## ABOUT THIS TASK
Exactly the lines below from the one with "aus $l!$ vielen" up to and including the one with "Um Objekte in" make up the answer, with nothing else added.

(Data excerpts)

Start of Block

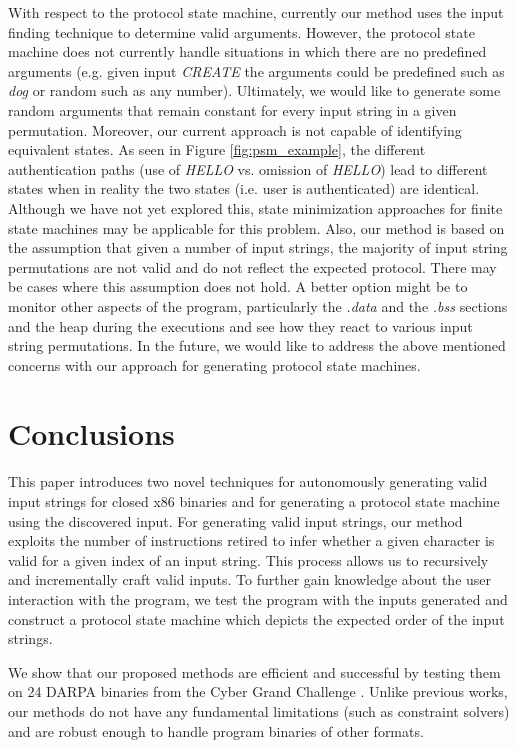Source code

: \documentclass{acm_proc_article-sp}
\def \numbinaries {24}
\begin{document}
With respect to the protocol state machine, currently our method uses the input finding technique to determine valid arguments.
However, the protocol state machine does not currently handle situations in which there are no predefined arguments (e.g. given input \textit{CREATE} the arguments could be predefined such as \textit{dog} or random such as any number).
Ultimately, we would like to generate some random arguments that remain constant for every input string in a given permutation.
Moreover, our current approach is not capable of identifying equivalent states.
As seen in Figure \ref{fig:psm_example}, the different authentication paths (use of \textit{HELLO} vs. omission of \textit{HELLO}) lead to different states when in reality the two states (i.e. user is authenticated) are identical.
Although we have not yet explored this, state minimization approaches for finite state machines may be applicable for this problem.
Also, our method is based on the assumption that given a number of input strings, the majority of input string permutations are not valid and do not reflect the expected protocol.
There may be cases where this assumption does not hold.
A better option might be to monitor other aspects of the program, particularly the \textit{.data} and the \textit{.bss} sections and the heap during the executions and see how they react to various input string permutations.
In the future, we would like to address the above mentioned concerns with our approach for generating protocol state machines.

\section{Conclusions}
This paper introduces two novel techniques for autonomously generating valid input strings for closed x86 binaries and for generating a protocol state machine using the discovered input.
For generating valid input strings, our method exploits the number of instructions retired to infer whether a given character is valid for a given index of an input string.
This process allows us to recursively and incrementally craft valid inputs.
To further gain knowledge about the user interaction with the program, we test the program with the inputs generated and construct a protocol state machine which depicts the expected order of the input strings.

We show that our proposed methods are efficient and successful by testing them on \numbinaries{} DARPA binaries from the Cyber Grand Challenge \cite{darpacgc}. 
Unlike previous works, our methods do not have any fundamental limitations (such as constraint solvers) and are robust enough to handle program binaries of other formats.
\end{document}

End of Block
Start of Block

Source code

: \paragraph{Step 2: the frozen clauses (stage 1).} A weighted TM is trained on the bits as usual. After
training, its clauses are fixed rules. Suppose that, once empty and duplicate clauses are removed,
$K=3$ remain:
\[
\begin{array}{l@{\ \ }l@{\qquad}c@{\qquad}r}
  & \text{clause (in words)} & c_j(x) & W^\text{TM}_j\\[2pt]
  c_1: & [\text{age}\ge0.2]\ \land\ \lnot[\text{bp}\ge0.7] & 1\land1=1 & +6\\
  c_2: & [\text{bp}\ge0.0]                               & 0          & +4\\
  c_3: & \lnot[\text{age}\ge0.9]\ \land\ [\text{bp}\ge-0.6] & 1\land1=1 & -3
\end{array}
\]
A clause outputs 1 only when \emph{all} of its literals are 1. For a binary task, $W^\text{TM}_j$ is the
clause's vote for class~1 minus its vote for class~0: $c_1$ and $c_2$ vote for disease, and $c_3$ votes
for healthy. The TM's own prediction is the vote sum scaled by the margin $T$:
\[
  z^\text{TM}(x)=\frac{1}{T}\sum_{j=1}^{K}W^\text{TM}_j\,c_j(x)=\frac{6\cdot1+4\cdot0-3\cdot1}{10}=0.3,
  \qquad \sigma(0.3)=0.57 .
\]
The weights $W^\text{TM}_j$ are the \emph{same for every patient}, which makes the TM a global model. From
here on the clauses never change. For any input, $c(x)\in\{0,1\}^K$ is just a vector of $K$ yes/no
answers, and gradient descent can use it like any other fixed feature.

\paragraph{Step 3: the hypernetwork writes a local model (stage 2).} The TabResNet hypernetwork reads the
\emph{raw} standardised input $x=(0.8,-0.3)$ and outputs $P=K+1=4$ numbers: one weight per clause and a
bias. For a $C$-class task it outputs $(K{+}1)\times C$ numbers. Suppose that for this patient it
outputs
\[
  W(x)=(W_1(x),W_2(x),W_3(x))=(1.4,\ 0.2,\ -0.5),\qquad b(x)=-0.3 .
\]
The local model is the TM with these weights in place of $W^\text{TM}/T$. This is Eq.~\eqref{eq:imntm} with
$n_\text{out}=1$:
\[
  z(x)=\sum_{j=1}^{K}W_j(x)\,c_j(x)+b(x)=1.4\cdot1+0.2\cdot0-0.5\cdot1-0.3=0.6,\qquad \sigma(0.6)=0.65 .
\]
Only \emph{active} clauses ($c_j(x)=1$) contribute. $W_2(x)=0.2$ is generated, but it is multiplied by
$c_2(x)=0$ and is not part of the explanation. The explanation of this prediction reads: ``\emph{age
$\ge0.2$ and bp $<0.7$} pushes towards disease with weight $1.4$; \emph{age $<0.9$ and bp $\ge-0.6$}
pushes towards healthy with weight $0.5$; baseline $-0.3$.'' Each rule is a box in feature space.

End of Block
Start of Block

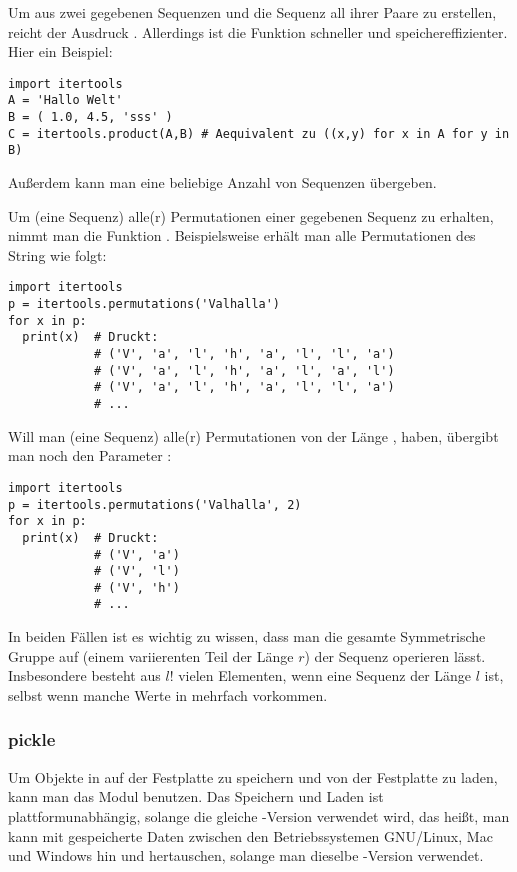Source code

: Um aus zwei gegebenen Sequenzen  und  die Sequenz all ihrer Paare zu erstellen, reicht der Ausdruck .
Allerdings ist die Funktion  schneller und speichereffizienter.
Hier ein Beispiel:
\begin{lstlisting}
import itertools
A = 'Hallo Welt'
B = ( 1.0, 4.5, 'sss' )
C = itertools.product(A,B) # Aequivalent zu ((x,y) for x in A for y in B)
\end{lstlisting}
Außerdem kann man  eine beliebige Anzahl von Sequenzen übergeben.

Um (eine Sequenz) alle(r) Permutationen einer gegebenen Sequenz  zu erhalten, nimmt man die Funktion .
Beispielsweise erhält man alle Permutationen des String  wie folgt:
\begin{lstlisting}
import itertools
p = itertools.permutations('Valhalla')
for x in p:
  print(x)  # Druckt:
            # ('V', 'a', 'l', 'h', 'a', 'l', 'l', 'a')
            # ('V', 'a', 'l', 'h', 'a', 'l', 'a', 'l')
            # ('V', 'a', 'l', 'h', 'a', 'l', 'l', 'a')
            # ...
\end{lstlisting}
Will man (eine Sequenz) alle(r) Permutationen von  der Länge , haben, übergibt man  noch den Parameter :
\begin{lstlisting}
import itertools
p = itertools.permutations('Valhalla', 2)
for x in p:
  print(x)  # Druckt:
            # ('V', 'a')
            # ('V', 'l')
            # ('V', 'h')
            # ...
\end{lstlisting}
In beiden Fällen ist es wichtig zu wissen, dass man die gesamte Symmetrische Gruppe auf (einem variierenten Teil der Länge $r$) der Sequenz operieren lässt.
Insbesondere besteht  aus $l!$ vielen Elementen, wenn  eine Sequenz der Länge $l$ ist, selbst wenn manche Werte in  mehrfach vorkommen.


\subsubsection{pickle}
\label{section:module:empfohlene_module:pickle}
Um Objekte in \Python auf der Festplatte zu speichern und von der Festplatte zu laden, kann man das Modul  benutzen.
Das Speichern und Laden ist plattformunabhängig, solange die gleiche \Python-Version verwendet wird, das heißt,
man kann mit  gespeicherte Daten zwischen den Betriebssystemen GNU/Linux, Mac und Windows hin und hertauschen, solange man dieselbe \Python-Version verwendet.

End of Block

## THE COMPLETED TASK
Insbesondere besteht  aus $l!$ vielen Elementen, wenn  eine Sequenz der Länge $l$ ist, selbst wenn manche Werte in  mehrfach vorkommen.


\subsubsection{pickle}
\label{section:module:empfohlene_module:pickle}
Um Objekte in \Python auf der Festplatte zu speichern und von der Festplatte zu laden, kann man das Modul  benutzen.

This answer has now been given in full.